WORK TASK: Every line in the data below from the one containing "Resleeving is a" down to the one containing "gatecrashing crew, former", both included, must be retyped exactly; no other line is to appear.

Stored data:

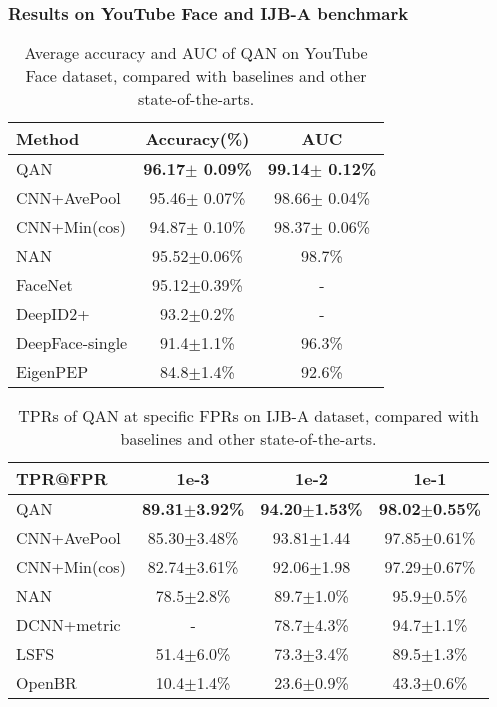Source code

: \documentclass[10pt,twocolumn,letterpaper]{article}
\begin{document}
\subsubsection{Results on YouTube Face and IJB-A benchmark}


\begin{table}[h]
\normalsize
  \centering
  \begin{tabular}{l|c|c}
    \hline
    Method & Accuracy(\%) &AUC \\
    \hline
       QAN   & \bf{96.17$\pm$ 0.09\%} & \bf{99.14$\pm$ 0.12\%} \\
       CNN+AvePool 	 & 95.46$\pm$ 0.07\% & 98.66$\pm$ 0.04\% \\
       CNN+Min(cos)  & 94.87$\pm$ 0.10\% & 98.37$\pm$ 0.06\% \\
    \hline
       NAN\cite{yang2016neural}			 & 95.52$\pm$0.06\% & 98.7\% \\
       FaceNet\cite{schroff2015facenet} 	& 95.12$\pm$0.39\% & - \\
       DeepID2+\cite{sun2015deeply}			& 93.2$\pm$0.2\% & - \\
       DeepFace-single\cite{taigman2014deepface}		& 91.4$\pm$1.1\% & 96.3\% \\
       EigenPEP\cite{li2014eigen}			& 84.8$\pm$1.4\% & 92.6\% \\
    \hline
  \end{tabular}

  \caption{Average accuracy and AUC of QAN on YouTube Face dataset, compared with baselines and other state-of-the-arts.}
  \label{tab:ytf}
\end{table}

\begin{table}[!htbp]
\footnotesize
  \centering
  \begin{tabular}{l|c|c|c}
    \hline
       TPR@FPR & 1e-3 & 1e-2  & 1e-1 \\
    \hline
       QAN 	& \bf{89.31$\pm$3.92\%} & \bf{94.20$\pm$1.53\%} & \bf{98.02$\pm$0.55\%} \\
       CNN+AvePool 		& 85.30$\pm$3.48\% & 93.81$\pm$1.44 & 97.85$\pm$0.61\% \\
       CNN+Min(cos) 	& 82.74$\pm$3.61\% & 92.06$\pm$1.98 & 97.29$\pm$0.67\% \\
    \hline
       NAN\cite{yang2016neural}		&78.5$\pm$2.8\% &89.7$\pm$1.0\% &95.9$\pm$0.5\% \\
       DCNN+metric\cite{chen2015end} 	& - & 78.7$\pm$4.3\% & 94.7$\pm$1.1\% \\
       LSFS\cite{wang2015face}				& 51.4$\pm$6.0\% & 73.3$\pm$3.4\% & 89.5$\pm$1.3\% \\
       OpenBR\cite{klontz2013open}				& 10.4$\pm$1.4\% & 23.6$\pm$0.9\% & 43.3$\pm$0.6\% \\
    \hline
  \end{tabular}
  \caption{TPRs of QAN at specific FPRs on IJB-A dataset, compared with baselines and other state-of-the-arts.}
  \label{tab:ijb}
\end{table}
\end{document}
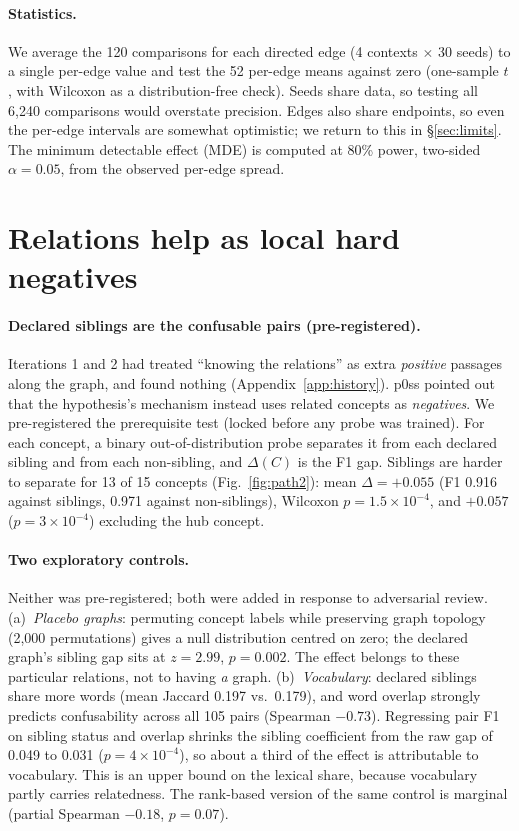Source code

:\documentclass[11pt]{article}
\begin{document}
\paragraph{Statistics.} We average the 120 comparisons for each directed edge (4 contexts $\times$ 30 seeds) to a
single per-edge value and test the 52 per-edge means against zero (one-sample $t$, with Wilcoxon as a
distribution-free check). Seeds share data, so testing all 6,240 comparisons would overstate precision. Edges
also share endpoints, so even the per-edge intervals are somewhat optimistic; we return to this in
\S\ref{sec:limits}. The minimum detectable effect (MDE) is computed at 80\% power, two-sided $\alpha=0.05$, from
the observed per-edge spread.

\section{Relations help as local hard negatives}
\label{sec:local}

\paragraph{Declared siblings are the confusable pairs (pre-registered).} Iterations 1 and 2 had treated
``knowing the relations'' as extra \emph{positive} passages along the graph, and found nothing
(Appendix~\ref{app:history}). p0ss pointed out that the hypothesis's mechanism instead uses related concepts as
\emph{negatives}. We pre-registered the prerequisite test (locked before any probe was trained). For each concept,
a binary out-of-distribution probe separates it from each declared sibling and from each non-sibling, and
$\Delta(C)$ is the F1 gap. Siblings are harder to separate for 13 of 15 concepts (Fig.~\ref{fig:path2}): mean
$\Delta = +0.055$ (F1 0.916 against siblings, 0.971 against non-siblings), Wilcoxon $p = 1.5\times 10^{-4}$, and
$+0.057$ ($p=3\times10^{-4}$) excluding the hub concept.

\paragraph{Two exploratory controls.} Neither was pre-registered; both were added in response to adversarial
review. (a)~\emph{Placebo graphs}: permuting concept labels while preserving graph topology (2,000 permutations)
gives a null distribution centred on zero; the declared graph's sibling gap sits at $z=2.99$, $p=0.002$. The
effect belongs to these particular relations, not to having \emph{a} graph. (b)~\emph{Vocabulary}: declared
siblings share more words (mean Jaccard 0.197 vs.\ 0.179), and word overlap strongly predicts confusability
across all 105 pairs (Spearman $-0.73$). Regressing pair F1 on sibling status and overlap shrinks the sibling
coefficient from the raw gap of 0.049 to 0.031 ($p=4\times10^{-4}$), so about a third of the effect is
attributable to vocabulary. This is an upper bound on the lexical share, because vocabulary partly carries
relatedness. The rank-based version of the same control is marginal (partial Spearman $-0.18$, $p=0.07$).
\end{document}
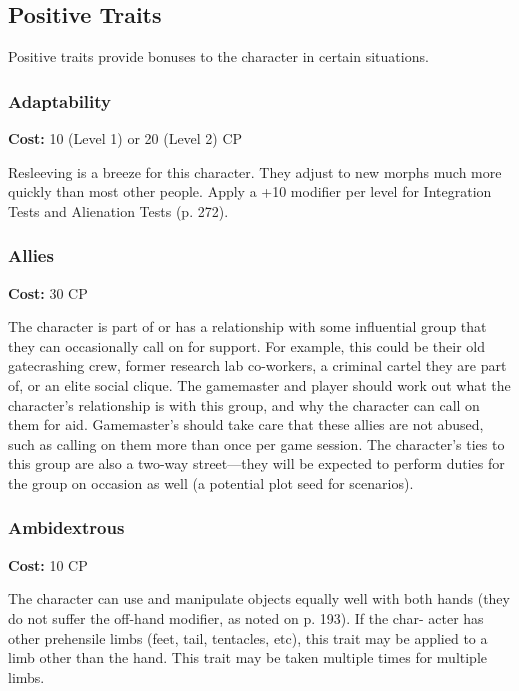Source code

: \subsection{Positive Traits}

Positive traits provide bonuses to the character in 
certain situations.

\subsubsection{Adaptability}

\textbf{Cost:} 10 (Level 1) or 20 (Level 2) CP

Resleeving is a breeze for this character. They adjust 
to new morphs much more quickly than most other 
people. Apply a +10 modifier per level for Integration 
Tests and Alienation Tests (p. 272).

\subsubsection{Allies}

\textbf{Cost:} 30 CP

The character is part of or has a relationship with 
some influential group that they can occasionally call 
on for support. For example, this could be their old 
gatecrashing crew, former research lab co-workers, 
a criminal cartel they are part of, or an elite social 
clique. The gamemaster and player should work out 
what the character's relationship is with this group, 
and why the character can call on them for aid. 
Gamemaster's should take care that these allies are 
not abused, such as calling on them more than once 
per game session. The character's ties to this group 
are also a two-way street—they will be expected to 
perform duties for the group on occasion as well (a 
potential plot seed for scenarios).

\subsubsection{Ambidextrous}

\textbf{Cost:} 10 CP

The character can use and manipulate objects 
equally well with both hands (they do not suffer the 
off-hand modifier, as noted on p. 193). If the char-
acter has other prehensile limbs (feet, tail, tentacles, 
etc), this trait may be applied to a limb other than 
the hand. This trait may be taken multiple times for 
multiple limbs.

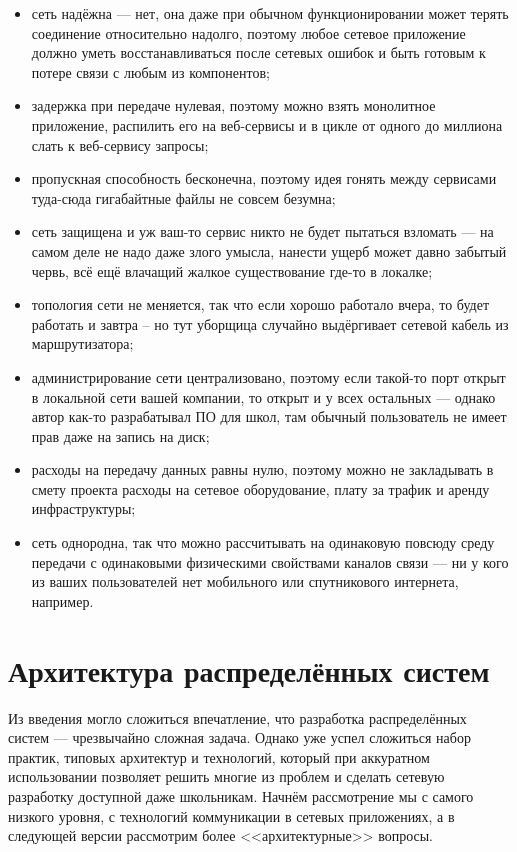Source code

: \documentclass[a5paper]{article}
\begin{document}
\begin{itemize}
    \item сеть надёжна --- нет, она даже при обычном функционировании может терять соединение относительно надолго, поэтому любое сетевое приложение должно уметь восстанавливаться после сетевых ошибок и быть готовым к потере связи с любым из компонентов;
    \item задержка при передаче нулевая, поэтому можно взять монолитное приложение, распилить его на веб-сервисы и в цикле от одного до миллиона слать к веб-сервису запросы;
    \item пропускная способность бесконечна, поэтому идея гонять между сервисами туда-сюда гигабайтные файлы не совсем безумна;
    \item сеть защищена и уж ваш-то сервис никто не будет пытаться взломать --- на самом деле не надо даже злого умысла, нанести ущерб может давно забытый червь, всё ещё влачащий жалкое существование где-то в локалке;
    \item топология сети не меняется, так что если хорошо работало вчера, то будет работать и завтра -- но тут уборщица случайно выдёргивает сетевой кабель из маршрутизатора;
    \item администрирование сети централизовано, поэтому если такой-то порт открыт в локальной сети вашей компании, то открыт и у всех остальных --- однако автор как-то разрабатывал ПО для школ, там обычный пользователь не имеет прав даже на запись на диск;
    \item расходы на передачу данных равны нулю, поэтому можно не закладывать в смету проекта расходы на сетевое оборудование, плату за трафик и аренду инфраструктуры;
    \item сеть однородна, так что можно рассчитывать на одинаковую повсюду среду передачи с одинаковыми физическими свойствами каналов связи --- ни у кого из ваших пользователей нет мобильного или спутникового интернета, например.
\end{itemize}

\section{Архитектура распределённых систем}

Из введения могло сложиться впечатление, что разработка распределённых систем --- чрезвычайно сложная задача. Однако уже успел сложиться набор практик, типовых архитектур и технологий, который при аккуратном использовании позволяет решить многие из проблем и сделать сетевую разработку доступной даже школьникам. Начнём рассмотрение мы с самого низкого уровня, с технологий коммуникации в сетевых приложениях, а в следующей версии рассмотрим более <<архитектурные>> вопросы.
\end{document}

TASK SOLUTION:
Resleeving is a breeze for this character. They adjust 
to new morphs much more quickly than most other 
people. Apply a +10 modifier per level for Integration 
Tests and Alienation Tests (p. 272).

\subsubsection{Allies}

\textbf{Cost:} 30 CP

The character is part of or has a relationship with 
some influential group that they can occasionally call 
on for support. For example, this could be their old 
gatecrashing crew, former research lab co-workers, 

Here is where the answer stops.